What you are asked to do: The expected answer comprises all lines from the entries that contain the string "readme".

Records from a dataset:
■ ■ ■ ■ ■

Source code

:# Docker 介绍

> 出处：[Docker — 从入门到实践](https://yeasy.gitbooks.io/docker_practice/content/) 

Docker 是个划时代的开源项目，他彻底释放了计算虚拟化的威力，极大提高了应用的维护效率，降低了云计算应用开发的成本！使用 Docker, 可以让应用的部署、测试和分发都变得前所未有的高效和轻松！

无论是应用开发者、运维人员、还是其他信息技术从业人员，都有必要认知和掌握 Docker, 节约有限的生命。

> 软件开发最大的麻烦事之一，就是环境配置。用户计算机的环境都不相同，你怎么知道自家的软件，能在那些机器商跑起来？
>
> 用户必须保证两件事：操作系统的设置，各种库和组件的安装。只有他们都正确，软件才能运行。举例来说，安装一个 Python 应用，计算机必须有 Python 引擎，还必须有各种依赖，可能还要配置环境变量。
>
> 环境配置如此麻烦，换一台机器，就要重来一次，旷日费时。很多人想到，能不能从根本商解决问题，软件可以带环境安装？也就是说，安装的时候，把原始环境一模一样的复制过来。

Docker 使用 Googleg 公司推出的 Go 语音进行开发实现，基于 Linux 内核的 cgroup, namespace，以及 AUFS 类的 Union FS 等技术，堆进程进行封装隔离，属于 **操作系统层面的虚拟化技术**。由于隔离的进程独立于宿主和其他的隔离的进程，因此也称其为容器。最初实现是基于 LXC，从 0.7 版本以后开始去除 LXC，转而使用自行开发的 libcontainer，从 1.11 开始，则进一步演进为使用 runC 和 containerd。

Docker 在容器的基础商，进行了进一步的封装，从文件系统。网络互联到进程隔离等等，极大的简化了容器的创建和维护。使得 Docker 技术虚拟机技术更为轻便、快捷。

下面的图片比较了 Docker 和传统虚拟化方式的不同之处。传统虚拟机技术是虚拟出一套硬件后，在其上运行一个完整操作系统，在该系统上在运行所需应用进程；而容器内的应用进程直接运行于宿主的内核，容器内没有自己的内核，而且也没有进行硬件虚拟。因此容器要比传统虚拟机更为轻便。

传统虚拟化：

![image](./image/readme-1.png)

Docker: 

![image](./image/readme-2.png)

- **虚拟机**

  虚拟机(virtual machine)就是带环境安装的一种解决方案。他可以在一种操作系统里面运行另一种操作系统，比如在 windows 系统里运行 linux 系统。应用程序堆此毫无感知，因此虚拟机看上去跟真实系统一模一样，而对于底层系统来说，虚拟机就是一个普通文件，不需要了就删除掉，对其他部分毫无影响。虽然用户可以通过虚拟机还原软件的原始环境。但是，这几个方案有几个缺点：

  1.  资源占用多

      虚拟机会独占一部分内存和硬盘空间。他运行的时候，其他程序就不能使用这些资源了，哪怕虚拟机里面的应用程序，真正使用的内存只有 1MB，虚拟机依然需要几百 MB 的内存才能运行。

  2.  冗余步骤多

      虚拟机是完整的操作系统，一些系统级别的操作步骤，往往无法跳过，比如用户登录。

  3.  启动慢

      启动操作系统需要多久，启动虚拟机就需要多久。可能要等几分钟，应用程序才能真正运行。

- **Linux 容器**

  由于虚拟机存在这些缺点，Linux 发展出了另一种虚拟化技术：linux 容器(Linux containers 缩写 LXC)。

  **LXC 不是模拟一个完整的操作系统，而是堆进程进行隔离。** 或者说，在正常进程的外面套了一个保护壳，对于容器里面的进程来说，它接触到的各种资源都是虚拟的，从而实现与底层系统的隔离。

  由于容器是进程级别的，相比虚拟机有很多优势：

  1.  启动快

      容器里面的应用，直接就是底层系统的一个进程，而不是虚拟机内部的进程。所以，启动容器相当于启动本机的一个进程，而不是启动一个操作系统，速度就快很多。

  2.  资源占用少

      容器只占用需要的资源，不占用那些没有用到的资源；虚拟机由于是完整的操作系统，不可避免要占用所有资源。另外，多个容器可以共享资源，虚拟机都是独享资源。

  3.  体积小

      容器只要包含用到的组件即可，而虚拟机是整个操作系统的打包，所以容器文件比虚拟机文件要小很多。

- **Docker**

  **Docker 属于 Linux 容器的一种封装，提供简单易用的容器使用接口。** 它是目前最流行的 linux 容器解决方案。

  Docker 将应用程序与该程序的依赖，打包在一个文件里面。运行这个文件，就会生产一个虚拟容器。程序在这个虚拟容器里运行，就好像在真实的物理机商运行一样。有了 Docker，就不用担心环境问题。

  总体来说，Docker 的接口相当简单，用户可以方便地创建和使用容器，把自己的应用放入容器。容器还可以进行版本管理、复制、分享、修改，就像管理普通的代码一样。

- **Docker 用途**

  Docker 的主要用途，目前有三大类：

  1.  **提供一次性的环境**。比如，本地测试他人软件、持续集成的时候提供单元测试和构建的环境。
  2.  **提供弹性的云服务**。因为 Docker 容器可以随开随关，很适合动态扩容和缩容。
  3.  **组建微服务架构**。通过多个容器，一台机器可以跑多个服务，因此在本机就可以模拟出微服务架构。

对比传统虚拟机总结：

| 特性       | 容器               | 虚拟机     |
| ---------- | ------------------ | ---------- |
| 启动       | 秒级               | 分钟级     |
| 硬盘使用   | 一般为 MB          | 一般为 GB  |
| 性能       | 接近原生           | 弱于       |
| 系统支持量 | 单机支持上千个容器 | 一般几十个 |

■ ■ ■ ■ ■

Task answer:
![image](./image/readme-1.png)
![image](./image/readme-2.png)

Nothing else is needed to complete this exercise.